** Given information follows **

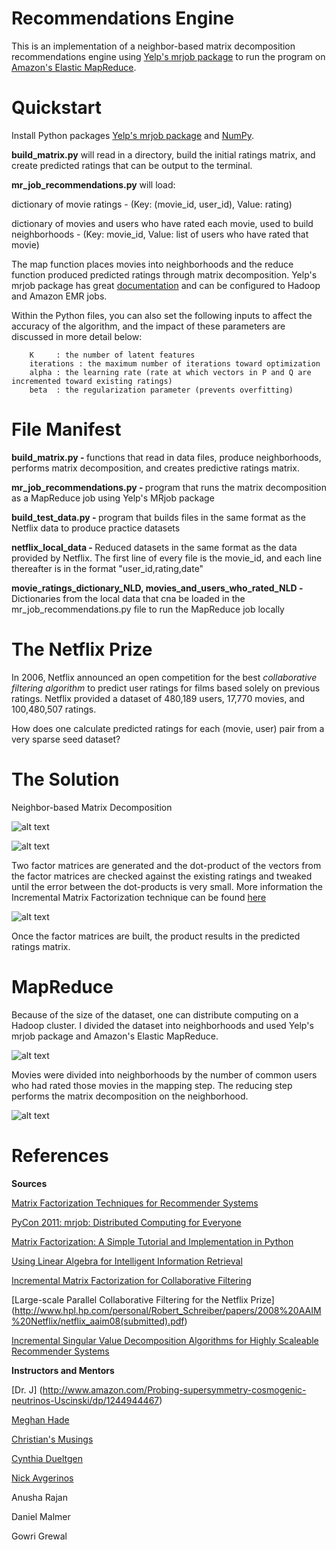 <b>Recommendations Engine</b>
======================

This is an implementation of a neighbor-based matrix decomposition recommendations engine using [Yelp's mrjob package](https://github.com/Yelp/mrjob) to run the program on [Amazon's Elastic MapReduce](http://aws.amazon.com/elasticmapreduce/). 


# <b>Quickstart</b>
Install Python packages [Yelp's mrjob package](https://github.com/Yelp/mrjob) and [NumPy](http://www.numpy.org/). 

<b>build_matrix.py</b> will read in a directory, build the initial ratings matrix, and create predicted ratings that can be output to the terminal. 

<b>mr_job_recommendations.py</b> will load:

dictionary of movie ratings - (Key: (movie_id, user_id), Value: rating)

dictionary of movies and users who have rated each movie, used to build neighborhoods - (Key: movie_id, Value: list of users who have rated that movie) 

The map function places movies into neighborhoods and the reduce function produced predicted ratings through matrix decomposition. Yelp's mrjob package has great [documentation](https://pythonhosted.org/mrjob/) and can be configured to Hadoop and Amazon EMR jobs. 

Within the Python files, you can also set the following inputs to affect the accuracy of the algorithm, and the impact of these parameters are discussed in more detail below: 

	    K     : the number of latent features
	    iterations : the maximum number of iterations toward optimization
	    alpha : the learning rate (rate at which vectors in P and Q are incremented toward existing ratings)
	    beta  : the regularization parameter (prevents overfitting) 



# <b>File Manifest</b>

<b>build_matrix.py - </b> functions that read in data files, produce neighborhoods, performs matrix decomposition, and creates predictive ratings matrix. </br>

<b>mr_job_recommendations.py - </b> program that runs the matrix decomposition as a MapReduce job using Yelp's MRjob package</br>

<b>build_test_data.py - </b> program that builds files in the same format as the Netflix data to produce practice datasets</br> 

<b>netflix_local_data - </b> Reduced datasets in the same format as the data provided by Netflix. The first line of every file is the movie_id, and each line thereafter is in the format "user_id,rating,date" 

<b>movie_ratings_dictionary_NLD, movies_and_users_who_rated_NLD - </b> Dictionaries from the local data that cna be loaded in the mr_job_recommendations.py file to run the MapReduce job locally</br>



# <b>The Netflix Prize</b></br> 
In 2006, Netflix announced an open competition for the best <em>collaborative filtering algorithm</em> to predict user ratings for films based solely on previous ratings. Netflix provided a dataset of 480,189 users, 17,770 movies, and 100,480,507 ratings. 

How does one calculate predicted ratings for each (movie, user) pair from a very sparse seed dataset? 

# <b>The Solution </b></br> 
Neighbor-based Matrix Decomposition

![alt text](https://raw.githubusercontent.com/bnak/Recommendations_Engine/mrjob/static/matrix1.jpg)


![alt text](https://raw.githubusercontent.com/bnak/Recommendations_Engine/mrjob/static/matrix2.jpg)

Two factor matrices are generated and the dot-product of the vectors from the factor matrices are checked against the existing ratings and tweaked until the error between the dot-products is very small. More information the Incremental Matrix Factorization technique can be found [here](http://www.patrick-ott.de/dl/mf_ott.pdf)


![alt text](https://raw.githubusercontent.com/bnak/Recommendations_Engine/mrjob/static/matrix4.jpg)

Once the factor matrices are built, the product results in the predicted ratings matrix.

# <b>MapReduce </b></br> 

Because of the size of the dataset, one can distribute computing on a Hadoop cluster. I divided the dataset into neighborhoods and used Yelp's mrjob package and Amazon's Elastic MapReduce.


![alt text](https://raw.githubusercontent.com/bnak/Recommendations_Engine/mrjob/static/neighborhood.jpg)


Movies were divided into neighborhoods by the number of common users who had rated those movies in the mapping step. 
The reducing step performs the matrix decomposition on the neighborhood. 


![alt text](https://raw.githubusercontent.com/bnak/Recommendations_Engine/mrjob/static/MapReduce.jpg)



# <b>References</b></br> 

<b>Sources</b>

[Matrix Factorization Techniques for Recommender Systems](https://datajobs.com/data-science-repo/Recommender-Systems-%5BNetflix%5D.pdf)

[PyCon 2011: mrjob: Distributed Computing for Everyone](http://blip.tv/pycon-us-videos-2009-2010-2011/pycon-2011-mrjob-distributed-computing-for-everyone-4898987/)

[Matrix Factorization: A Simple Tutorial and Implementation in Python](http://www.quuxlabs.com/blog/2010/09/matrix-factorization-a-simple-tutorial-and-implementation-in-python/)

[Using Linear Algebra for Intelligent Information Retrieval](http://lsirwww.epfl.ch/courses/dis/2003ws/papers/ut-cs-94-270.pdf)

[Incremental Matrix Factorization for Collaborative Filtering](http://www.patrick-ott.de/dl/mf_ott.pdf)

[Large-scale Parallel Collaborative Filtering for the Netflix Prize] (http://www.hpl.hp.com/personal/Robert_Schreiber/papers/2008%20AAIM%20Netflix/netflix_aaim08(submitted).pdf)

[Incremental Singular Value Decomposition Algorithms for Highly Scaleable Recommender Systems](http://files.grouplens.org/papers/sarwar_SVD.pdf)



<b>Instructors and Mentors</b>

[Dr. J] (http://www.amazon.com/Probing-supersymmetry-cosmogenic-neutrinos-Uscinski/dp/1244944467)

[Meghan Hade](http://www.meghan.io/)

[Christian's Musings](https://www.youtube.com/watch?v=X1WSH0VzoaM)

[Cynthia Dueltgen](http://www.hackbrightacademy.com/)

[Nick Avgerinos](http://www.hackbrightacademy.com/)

Anusha Rajan

Daniel Malmer

Gowri Grewal













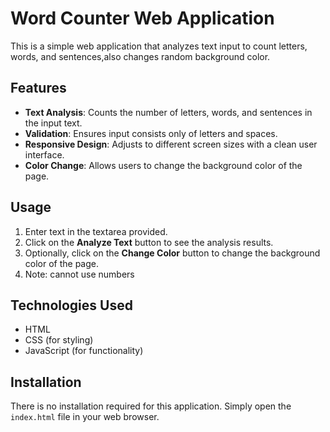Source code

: # Word Counter Web Application

This is a simple web application that analyzes text input to count letters, words, and sentences,also changes random background color.

## Features

- **Text Analysis**: Counts the number of letters, words, and sentences in the input text.
- **Validation**: Ensures input consists only of letters and spaces.
- **Responsive Design**: Adjusts to different screen sizes with a clean user interface.
- **Color Change**: Allows users to change the background color of the page.

## Usage

1. Enter text in the textarea provided.
2. Click on the **Analyze Text** button to see the analysis results.
3. Optionally, click on the **Change Color** button to change the background color of the page.
4. Note: cannot use numbers

## Technologies Used

- HTML
- CSS (for styling)
- JavaScript (for functionality)

## Installation

There is no installation required for this application. Simply open the `index.html` file in your web browser.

** End of Given information **

● **Problem details**
Above are the records; give them all again exactly, apart from the pictures.

● **Exercise result**
 <b>Recommendations Engine</b>
======================

This is an implementation of a neighbor-based matrix decomposition recommendations engine using [Yelp's mrjob package](https://github.com/Yelp/mrjob) to run the program on [Amazon's Elastic MapReduce](http://aws.amazon.com/elasticmapreduce/). 


# <b>Quickstart</b>
Install Python packages [Yelp's mrjob package](https://github.com/Yelp/mrjob) and [NumPy](http://www.numpy.org/). 

<b>build_matrix.py</b> will read in a directory, build the initial ratings matrix, and create predicted ratings that can be output to the terminal. 

<b>mr_job_recommendations.py</b> will load:

dictionary of movie ratings - (Key: (movie_id, user_id), Value: rating)

dictionary of movies and users who have rated each movie, used to build neighborhoods - (Key: movie_id, Value: list of users who have rated that movie) 

The map function places movies into neighborhoods and the reduce function produced predicted ratings through matrix decomposition. Yelp's mrjob package has great [documentation](https://pythonhosted.org/mrjob/) and can be configured to Hadoop and Amazon EMR jobs. 

Within the Python files, you can also set the following inputs to affect the accuracy of the algorithm, and the impact of these parameters are discussed in more detail below: 

	    K     : the number of latent features
	    iterations : the maximum number of iterations toward optimization
	    alpha : the learning rate (rate at which vectors in P and Q are incremented toward existing ratings)
	    beta  : the regularization parameter (prevents overfitting) 



# <b>File Manifest</b>

<b>build_matrix.py - </b> functions that read in data files, produce neighborhoods, performs matrix decomposition, and creates predictive ratings matrix. </br>

<b>mr_job_recommendations.py - </b> program that runs the matrix decomposition as a MapReduce job using Yelp's MRjob package</br>

<b>build_test_data.py - </b> program that builds files in the same format as the Netflix data to produce practice datasets</br> 

<b>netflix_local_data - </b> Reduced datasets in the same format as the data provided by Netflix. The first line of every file is the movie_id, and each line thereafter is in the format "user_id,rating,date" 

<b>movie_ratings_dictionary_NLD, movies_and_users_who_rated_NLD - </b> Dictionaries from the local data that cna be loaded in the mr_job_recommendations.py file to run the MapReduce job locally</br>



# <b>The Netflix Prize</b></br> 
In 2006, Netflix announced an open competition for the best <em>collaborative filtering algorithm</em> to predict user ratings for films based solely on previous ratings. Netflix provided a dataset of 480,189 users, 17,770 movies, and 100,480,507 ratings. 

How does one calculate predicted ratings for each (movie, user) pair from a very sparse seed dataset? 

# <b>The Solution </b></br> 
Neighbor-based Matrix Decomposition

![alt text](https://raw.githubusercontent.com/bnak/Recommendations_Engine/mrjob/static/matrix1.jpg)


![alt text](https://raw.githubusercontent.com/bnak/Recommendations_Engine/mrjob/static/matrix2.jpg)

Two factor matrices are generated and the dot-product of the vectors from the factor matrices are checked against the existing ratings and tweaked until the error between the dot-products is very small. More information the Incremental Matrix Factorization technique can be found [here](http://www.patrick-ott.de/dl/mf_ott.pdf)


![alt text](https://raw.githubusercontent.com/bnak/Recommendations_Engine/mrjob/static/matrix4.jpg)

Once the factor matrices are built, the product results in the predicted ratings matrix.

# <b>MapReduce </b></br> 

Because of the size of the dataset, one can distribute computing on a Hadoop cluster. I divided the dataset into neighborhoods and used Yelp's mrjob package and Amazon's Elastic MapReduce.


![alt text](https://raw.githubusercontent.com/bnak/Recommendations_Engine/mrjob/static/neighborhood.jpg)


Movies were divided into neighborhoods by the number of common users who had rated those movies in the mapping step. 
The reducing step performs the matrix decomposition on the neighborhood. 


![alt text](https://raw.githubusercontent.com/bnak/Recommendations_Engine/mrjob/static/MapReduce.jpg)



# <b>References</b></br> 

<b>Sources</b>

[Matrix Factorization Techniques for Recommender Systems](https://datajobs.com/data-science-repo/Recommender-Systems-%5BNetflix%5D.pdf)

[PyCon 2011: mrjob: Distributed Computing for Everyone](http://blip.tv/pycon-us-videos-2009-2010-2011/pycon-2011-mrjob-distributed-computing-for-everyone-4898987/)

[Matrix Factorization: A Simple Tutorial and Implementation in Python](http://www.quuxlabs.com/blog/2010/09/matrix-factorization-a-simple-tutorial-and-implementation-in-python/)

[Using Linear Algebra for Intelligent Information Retrieval](http://lsirwww.epfl.ch/courses/dis/2003ws/papers/ut-cs-94-270.pdf)

[Incremental Matrix Factorization for Collaborative Filtering](http://www.patrick-ott.de/dl/mf_ott.pdf)

[Large-scale Parallel Collaborative Filtering for the Netflix Prize] (http://www.hpl.hp.com/personal/Robert_Schreiber/papers/2008%20AAIM%20Netflix/netflix_aaim08(submitted).pdf)

[Incremental Singular Value Decomposition Algorithms for Highly Scaleable Recommender Systems](http://files.grouplens.org/papers/sarwar_SVD.pdf)



<b>Instructors and Mentors</b>

[Dr. J] (http://www.amazon.com/Probing-supersymmetry-cosmogenic-neutrinos-Uscinski/dp/1244944467)

[Meghan Hade](http://www.meghan.io/)

[Christian's Musings](https://www.youtube.com/watch?v=X1WSH0VzoaM)

[Cynthia Dueltgen](http://www.hackbrightacademy.com/)

[Nick Avgerinos](http://www.hackbrightacademy.com/)

Anusha Rajan

Daniel Malmer

Gowri Grewal













Source code

: # Word Counter Web Application

This is a simple web application that analyzes text input to count letters, words, and sentences,also changes random background color.

## Features

- **Text Analysis**: Counts the number of letters, words, and sentences in the input text.
- **Validation**: Ensures input consists only of letters and spaces.
- **Responsive Design**: Adjusts to different screen sizes with a clean user interface.
- **Color Change**: Allows users to change the background color of the page.

## Usage

1. Enter text in the textarea provided.
2. Click on the **Analyze Text** button to see the analysis results.
3. Optionally, click on the **Change Color** button to change the background color of the page.
4. Note: cannot use numbers

## Technologies Used

- HTML
- CSS (for styling)
- JavaScript (for functionality)

## Installation

There is no installation required for this application. Simply open the `index.html` file in your web browser.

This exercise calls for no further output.